Fortunately it was easy, largely because Charity: Water makes it easy for people to find information. Their mission, history, founders, list of board members, and financial information are all easily found and clearly marked. Annual reports and audit reports are posted as compressed PDFs. The annual reports are attractive, well written, informative, and well-organized, and non-accountants can read the audit reports without severe brain strain, which is impressive. ;) In 2009, the charity also added a survey of average salaries in New York charitable organizations to the list, allowing people to look at how the salaries paid to their employees compare to those paid to others at charities of similar sizes in the same area.
A Google search turned up quite a bit of additional information about Charity: Water, none of it bad or troubling. The first page of results were mostly of Charity: Water web pages and social media locations. There’s an August 2009 article by Katie Couric on the CBS News site. There are articles on Bloomberg, CNet, Discovery, the New York Times, TechCrunch, Technorati, and plenty of other news sites and blogs. Just today Lee Schneider posted an article about the group on Huffington Post, which has a number of earlier articles on it as well. Businesses post about Charity: Water on their own web sites. See what Apple Computers, in particular, has to say about the organization’s use of Apple technology. Although Charity Navigator is lagging, a number of other non-profit sites and non-profit rating groups have posted about it as well.
The Wikipedia article on Charity: Water is one of the few less-than-stellar items on the list. At the top of the article a big note appears indicating that Wikipedia believes that a “major contributor” to the article has a “close association” with Charity: Water. The article itself reads as if it was written by somebody at the charity. If that’s true, Charity: Water should ‘fess up and get rid of the thing already, okay? :-) But it’s not at all unlikely that the culprit was an overzealous supporter rather than an official representative; Charity: Water has plenty of zealous supporters.
My conclusion: this charity is doing work that deserves my support and that of other people. I’ve added it to the list of charities in my bill pay service, and it will receive monthly donations.

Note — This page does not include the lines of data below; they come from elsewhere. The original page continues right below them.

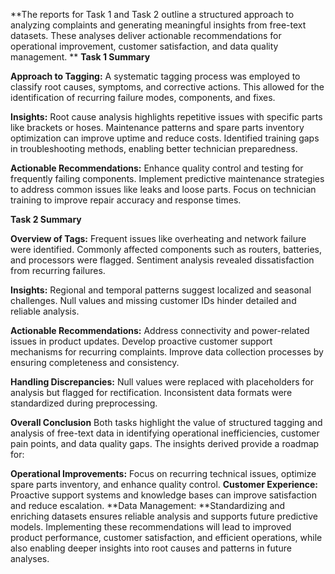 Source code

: **The reports for Task 1 and Task 2 outline a structured approach to analyzing complaints and generating meaningful insights from free-text datasets. These analyses deliver actionable recommendations for operational improvement, customer satisfaction, and data quality management.
**
**Task 1 Summary**

**Approach to Tagging:**
A systematic tagging process was employed to classify root causes, symptoms, and corrective actions.
This allowed for the identification of recurring failure modes, components, and fixes.

**Insights:**
Root cause analysis highlights repetitive issues with specific parts like brackets or hoses.
Maintenance patterns and spare parts inventory optimization can improve uptime and reduce costs.
Identified training gaps in troubleshooting methods, enabling better technician preparedness.

**Actionable Recommendations:**
Enhance quality control and testing for frequently failing components.
Implement predictive maintenance strategies to address common issues like leaks and loose parts.
Focus on technician training to improve repair accuracy and response times.

**Task 2 Summary**

**Overview of Tags:**
Frequent issues like overheating and network failure were identified.
Commonly affected components such as routers, batteries, and processors were flagged.
Sentiment analysis revealed dissatisfaction from recurring failures.

**Insights:**
Regional and temporal patterns suggest localized and seasonal challenges.
Null values and missing customer IDs hinder detailed and reliable analysis.

**Actionable Recommendations:**
Address connectivity and power-related issues in product updates.
Develop proactive customer support mechanisms for recurring complaints.
Improve data collection processes by ensuring completeness and consistency.

**Handling Discrepancies:**
Null values were replaced with placeholders for analysis but flagged for rectification.
Inconsistent data formats were standardized during preprocessing.

**Overall Conclusion**
Both tasks highlight the value of structured tagging and analysis of free-text data in identifying operational inefficiencies, customer pain points, and data quality gaps. The insights derived provide a roadmap for:

**Operational Improvements:** Focus on recurring technical issues, optimize spare parts inventory, and enhance quality control.
**Customer Experience:** Proactive support systems and knowledge bases can improve satisfaction and reduce escalation.
**Data Management: **Standardizing and enriching datasets ensures reliable analysis and supports future predictive models.
Implementing these recommendations will lead to improved product performance, customer satisfaction, and efficient operations, while also enabling deeper insights into root causes and patterns in future analyses.
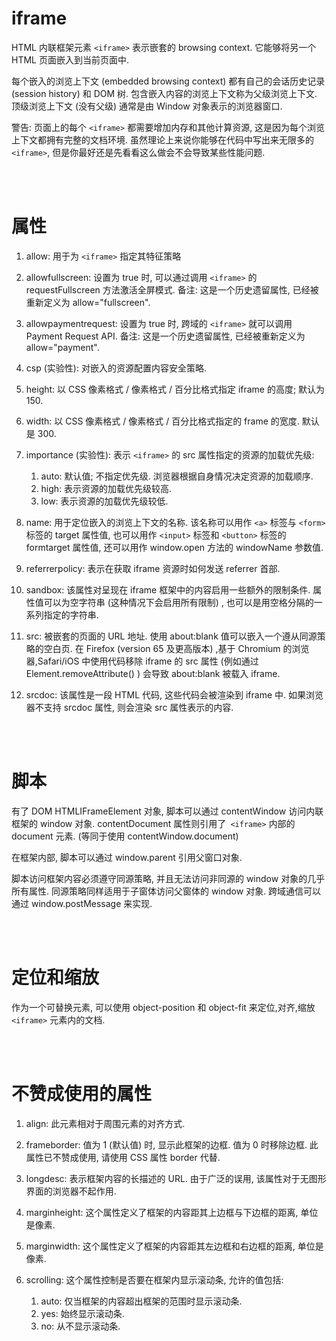 # iframe

HTML 内联框架元素 `<iframe>` 表示嵌套的 browsing context. 它能够将另一个 HTML 页面嵌入到当前页面中.

每个嵌入的浏览上下文 (embedded browsing context) 都有自己的会话历史记录 (session history) 和 DOM 树. 包含嵌入内容的浏览上下文称为父级浏览上下文. 顶级浏览上下文 (没有父级) 通常是由 Window 对象表示的浏览器窗口.

警告: 页面上的每个 `<iframe>` 都需要增加内存和其他计算资源, 这是因为每个浏览上下文都拥有完整的文档环境. 虽然理论上来说你能够在代码中写出来无限多的 `<iframe>`, 但是你最好还是先看看这么做会不会导致某些性能问题.

<br><br>

# 属性

1. allow: 用于为 `<iframe>` 指定其特征策略

2. allowfullscreen: 设置为 true 时, 可以通过调用 `<iframe>` 的 requestFullscreen 方法激活全屏模式.
   备注: 这是一个历史遗留属性, 已经被重新定义为 allow="fullscreen".

3. allowpaymentrequest: 设置为 true 时, 跨域的 `<iframe>` 就可以调用 Payment Request API.
   备注: 这是一个历史遗留属性, 已经被重新定义为 allow="payment".

4. csp (实验性): 对嵌入的资源配置内容安全策略.

5. height: 以 CSS 像素格式 / 像素格式 / 百分比格式指定 iframe 的高度; 默认为 150.

6. width: 以 CSS 像素格式 / 像素格式 / 百分比格式指定的 frame 的宽度. 默认是 300.

7. importance (实验性): 表示 `<iframe>` 的 src 属性指定的资源的加载优先级:

    1. auto: 默认值; 不指定优先级. 浏览器根据自身情况决定资源的加载顺序.
    2. high: 表示资源的加载优先级较高.
    3. low: 表示资源的加载优先级较低.

8. name: 用于定位嵌入的浏览上下文的名称. 该名称可以用作 `<a>` 标签与 `<form>` 标签的 target 属性值, 也可以用作 `<input>` 标签和 `<button>` 标签的 formtarget 属性值, 还可以用作 window.open 方法的 windowName 参数值.

9. referrerpolicy: 表示在获取 iframe 资源时如何发送 referrer 首部.

10. sandbox: 该属性对呈现在 iframe 框架中的内容启用一些额外的限制条件. 属性值可以为空字符串 (这种情况下会启用所有限制) , 也可以是用空格分隔的一系列指定的字符串.

11. src: 被嵌套的页面的 URL 地址. 使用 about:blank 值可以嵌入一个遵从同源策略的空白页. 在 Firefox (version 65 及更高版本) ,基于 Chromium 的浏览器,Safari/iOS 中使用代码移除 iframe 的 src 属性 (例如通过 Element.removeAttribute() ) 会导致 about:blank 被载入 iframe.

12. srcdoc: 该属性是一段 HTML 代码, 这些代码会被渲染到 iframe 中. 如果浏览器不支持 srcdoc 属性, 则会渲染 src 属性表示的内容.

<br><br>

# 脚本

有了 DOM HTMLIFrameElement 对象, 脚本可以通过 contentWindow 访问内联框架的 window 对象. contentDocument 属性则引用了` <iframe>` 内部的 document 元素. (等同于使用 contentWindow.document)

在框架内部, 脚本可以通过 window.parent 引用父窗口对象.

脚本访问框架内容必须遵守同源策略, 并且无法访问非同源的 window 对象的几乎所有属性. 同源策略同样适用于子窗体访问父窗体的 window 对象. 跨域通信可以通过 window.postMessage 来实现.

<br><br>

# 定位和缩放

作为一个可替换元素, 可以使用 object-position 和 object-fit 来定位,对齐,缩放 `<iframe>` 元素内的文档.

<br><br>

# 不赞成使用的属性

1. align: 此元素相对于周围元素的对齐方式.

2. frameborder: 值为 1 (默认值) 时, 显示此框架的边框. 值为 0 时移除边框. 此属性已不赞成使用, 请使用 CSS 属性 border 代替.

3. longdesc: 表示框架内容的长描述的 URL. 由于广泛的误用, 该属性对于无图形界面的浏览器不起作用.

4. marginheight: 这个属性定义了框架的内容距其上边框与下边框的距离, 单位是像素.

5. marginwidth: 这个属性定义了框架的内容距其左边框和右边框的距离, 单位是像素.

6. scrolling: 这个属性控制是否要在框架内显示滚动条, 允许的值包括:
    1. auto: 仅当框架的内容超出框架的范围时显示滚动条.
    2. yes: 始终显示滚动条.
    3. no: 从不显示滚动条.

<br>
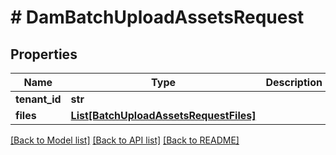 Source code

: # # DamBatchUploadAssetsRequest


## Properties 


Name | Type | Description | Notes
------------ | ------------- | ------------- | -------------
**tenant_id**| **str** |   |
**files**| [**List[BatchUploadAssetsRequestFiles]**](BatchUploadAssetsRequestFiles.md) |   |


[[Back to Model list]](../../README.md#models) [[Back to API list]](../../README.md#endpoints) [[Back to README]](../../README.md)

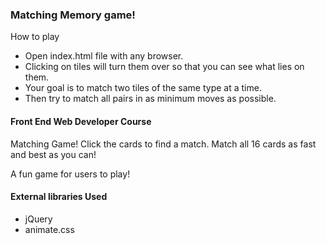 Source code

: ### Matching Memory game!

How to play
- Open index.html file with any browser.
- Clicking on tiles will turn them over so that you can see what lies on them.
- Your goal is to match two tiles of the same type at a time.
- Then try to match all pairs in as minimum moves as possible.


#### Front End Web Developer Course


Matching Game! Click the cards to find a match. Match all 16 cards as fast and best as you can!

A fun game for users to play!

#### External libraries Used
- jQuery  
- animate.css

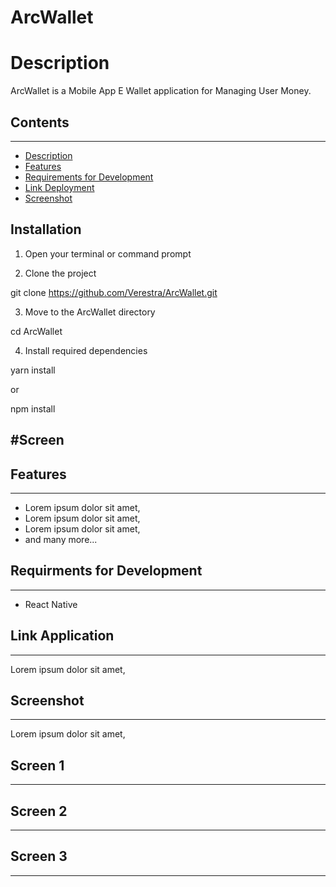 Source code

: # ArcWallet
# Description
ArcWallet is a Mobile App E Wallet application for Managing User Money.

## Contents
---
- [Description](https://github.com/Verestra/ArcWallet#Description)
- [Features](https://github.com/Verestra/ArcWallet##Features)
- [Requirements for Development](https://github.com/Verestra/ArcWallet##Requirements-for-Development)
- [Link Deployment](https://github.com/Verestra/ArcWallet#Link-Deployment)
- [Screenshot](https://github.com/Verestra/ArcWallet#Screenshot)

## Installation
1. Open your terminal or command prompt

2. Clone the project

git clone https://github.com/Verestra/ArcWallet.git

3. Move to the ArcWallet directory

cd ArcWallet

4. Install required dependencies

yarn install

or

npm install

#Screen 
---
## Features
---
- Lorem ipsum dolor sit amet,
- Lorem ipsum dolor sit amet,
- Lorem ipsum dolor sit amet,
- and many more...
## Requirments for Development
---
- React Native
## Link Application
---
Lorem ipsum dolor sit amet,
## Screenshot
---
Lorem ipsum dolor sit amet,
## Screen 1
---
## Screen 2
---
## Screen 3
---

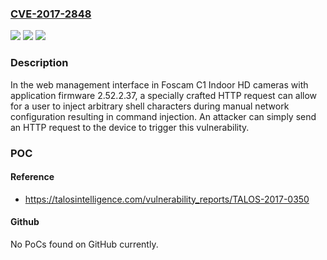 ### [CVE-2017-2848](https://cve.mitre.org/cgi-bin/cvename.cgi?name=CVE-2017-2848)
![](https://img.shields.io/static/v1?label=Product&message=Indoor%20IP%20Camera%20C1%20Series&color=blue)
![](https://img.shields.io/static/v1?label=Version&message=n%2Fa&color=blue)
![](https://img.shields.io/static/v1?label=Vulnerability&message=command%20injection&color=brighgreen)

### Description

In the web management interface in Foscam C1 Indoor HD cameras with application firmware 2.52.2.37, a specially crafted HTTP request can allow for a user to inject arbitrary shell characters during manual network configuration resulting in command injection. An attacker can simply send an HTTP request to the device to trigger this vulnerability.

### POC

#### Reference
- https://talosintelligence.com/vulnerability_reports/TALOS-2017-0350

#### Github
No PoCs found on GitHub currently.

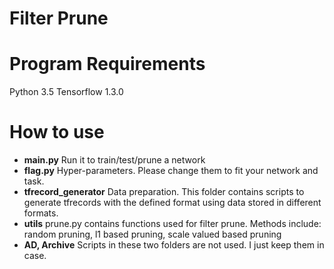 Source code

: # Filter Prune

# Program Requirements
Python 3.5
Tensorflow 1.3.0

# How to use
- **main.py**
Run it to train/test/prune a network
- **flag.py**
Hyper-parameters. Please change them to fit your network and task.
- **tfrecord_generator**
Data preparation. This folder contains scripts to generate tfrecords with the defined format using data stored in different formats.
- **utils**
prune.py contains functions used for filter prune.
Methods include: random pruning, l1 based pruning, scale valued based pruning
- **AD, Archive**
Scripts in these two folders are not used. I just keep them in case. 

 

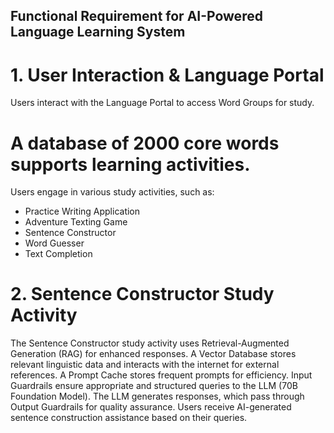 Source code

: ## Functional Requirement for AI-Powered Language Learning System
# 1. User Interaction & Language Portal
Users interact with the Language Portal to access Word Groups for study.
# A database of 2000 core words supports learning activities.
Users engage in various study activities, such as:

- Practice Writing Application
- Adventure Texting Game
- Sentence Constructor
- Word Guesser
- Text Completion
# 2. Sentence Constructor Study Activity
The Sentence Constructor study activity uses Retrieval-Augmented Generation (RAG) for enhanced responses.
A Vector Database stores relevant linguistic data and interacts with the internet for external references.
A Prompt Cache stores frequent prompts for efficiency.
Input Guardrails ensure appropriate and structured queries to the LLM (70B Foundation Model).
The LLM generates responses, which pass through Output Guardrails for quality assurance.
Users receive AI-generated sentence construction assistance based on their queries.
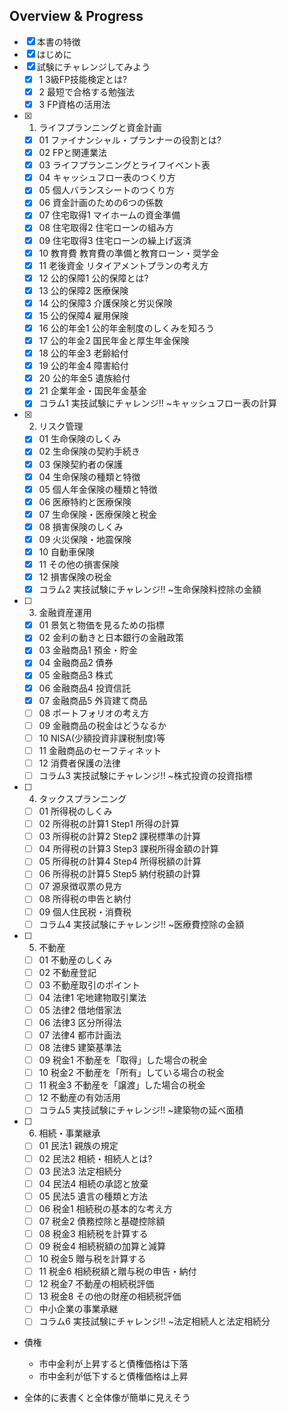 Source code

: ## Overview & Progress

- [x] 本書の特徴
- [x] はじめに
- [x] 試験にチャレンジしてみよう
  - [x] 1 3級FP技能検定とは?
  - [x] 2 最短で合格する勉強法
  - [x] 3 FP資格の活用法
- [x] 1. ライフプランニングと資金計画
  - [x] 01 ファイナンシャル・プランナーの役割とは?
  - [x] 02 FPと関連業法
  - [x] 03 ライフプランニングとライフイベント表
  - [x] 04 キャッシュフロー表のつくり方
  - [x] 05 個人バランスシートのつくり方
  - [x] 06 資金計画のための6つの係数
  - [x] 07 住宅取得1 マイホームの資金準備
  - [x] 08 住宅取得2 住宅ローンの組み方
  - [x] 09 住宅取得3 住宅ローンの繰上げ返済
  - [x] 10 教育費 教育費の準備と教育ローン・奨学金
  - [x] 11 老後資金 リタイアメントプランの考え方
  - [x] 12 公的保障1 公的保障とは?
  - [x] 13 公的保障2 医療保険
  - [x] 14 公的保障3 介護保険と労災保険
  - [x] 15 公的保障4 雇用保険
  - [x] 16 公的年金1 公的年金制度のしくみを知ろう
  - [x] 17 公的年金2 国民年金と厚生年金保険
  - [x] 18 公的年金3 老齢給付
  - [x] 19 公的年金4 障害給付
  - [x] 20 公的年金5 遺族給付
  - [x] 21 企業年金・国民年金基金
  - [x] コラム1 実技試験にチャレンジ!! ~キャッシュフロー表の計算
- [x] 2. リスク管理
  - [x] 01 生命保険のしくみ
  - [x] 02 生命保険の契約手続き
  - [x] 03 保険契約者の保護
  - [x] 04 生命保険の種類と特徴
  - [x] 05 個人年金保険の種類と特徴
  - [x] 06 医療特約と医療保険
  - [x] 07 生命保険・医療保険と税金
  - [x] 08 損害保険のしくみ
  - [x] 09 火災保険・地震保険
  - [x] 10 自動車保険
  - [x] 11 その他の損害保険
  - [x] 12 損害保険の税金
  - [x] コラム2 実技試験にチャレンジ!! ~生命保険料控除の金額
- [ ] 3. 金融資産運用
  - [x] 01 景気と物価を見るための指標
  - [x] 02 金利の動きと日本銀行の金融政策
  - [x] 03 金融商品1 預金・貯金
  - [x] 04 金融商品2 債券
  - [x] 05 金融商品3 株式
  - [x] 06 金融商品4 投資信託
  - [x] 07 金融商品5 外貨建て商品
  - [ ] 08 ポートフォリオの考え方
  - [ ] 09 金融商品の税金はどうなるか
  - [ ] 10 NISA(少額投資非課税制度)等
  - [ ] 11 金融商品のセーフティネット
  - [ ] 12 消費者保護の法律
  - [ ] コラム3 実技試験にチャレンジ!! ~株式投資の投資指標
- [ ] 4. タックスプランニング
  - [ ] 01 所得税のしくみ
  - [ ] 02 所得税の計算1 Step1 所得の計算
  - [ ] 03 所得税の計算2 Step2 課税標準の計算
  - [ ] 04 所得税の計算3 Step3 課税所得金額の計算
  - [ ] 05 所得税の計算4 Step4 所得税額の計算
  - [ ] 06 所得税の計算5 Step5 納付税額の計算
  - [ ] 07 源泉徴収票の見方
  - [ ] 08 所得税の申告と納付
  - [ ] 09 個人住民税・消費税
  - [ ] コラム4 実技試験にチャレンジ!! ~医療費控除の金額
- [ ] 5. 不動産
  - [ ] 01 不動産のしくみ
  - [ ] 02 不動産登記
  - [ ] 03 不動産取引のポイント
  - [ ] 04 法律1 宅地建物取引業法
  - [ ] 05 法律2 借地借家法
  - [ ] 06 法律3 区分所得法
  - [ ] 07 法律4 都市計画法
  - [ ] 08 法律5 建築基準法
  - [ ] 09 税金1 不動産を「取得」した場合の税金
  - [ ] 10 税金2 不動産を「所有」している場合の税金
  - [ ] 11 税金3 不動産を「譲渡」した場合の税金
  - [ ] 12 不動産の有効活用
  - [ ] コラム5 実技試験にチャレンジ!! ~建築物の延べ面積
- [ ] 6. 相続・事業継承
  - [ ] 01 民法1 親族の規定
  - [ ] 02 民法2 相続・相続人とは?
  - [ ] 03 民法3 法定相続分
  - [ ] 04 民法4 相続の承認と放棄
  - [ ] 05 民法5 遺言の種類と方法
  - [ ] 06 税金1 相続税の基本的な考え方
  - [ ] 07 税金2 債務控除と基礎控除額
  - [ ] 08 税金3 相続税を計算する
  - [ ] 09 税金4 相続税額の加算と減算
  - [ ] 10 税金5 贈与税を計算する
  - [ ] 11 税金6 相続税額と贈与税の申告・納付
  - [ ] 12 税金7 不動産の相続税評価
  - [ ] 13 税金8 その他の財産の相続税評価
  - [ ] 中小企業の事業承継
  - [ ] コラム6 実技試験にチャレンジ!! ~法定相続人と法定相続分

- 債権
  - 市中金利が上昇すると債権価格は下落
  - 市中金利が低下すると債権価格は上昇

- 全体的に表書くと全体像が簡単に見えそう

Although I am impressed with Charity: Water, however, I didn’t write this blog primarily to promote it. I wrote it to encourage everybody to PLAN YOUR GIVING instead of simply dropping donations in a Salvation Army Christmas barrel and “giving at the office” via some large charity aggregator like United Way. Taking the time to plan how you donate pays back in how effective your donations are, how much enjoyment you get out of donating, and how much more likely you are to support innovative groups that are doing genuinely useful, cool stuff, like Charity: Water and like so many others innovative and committed small charities.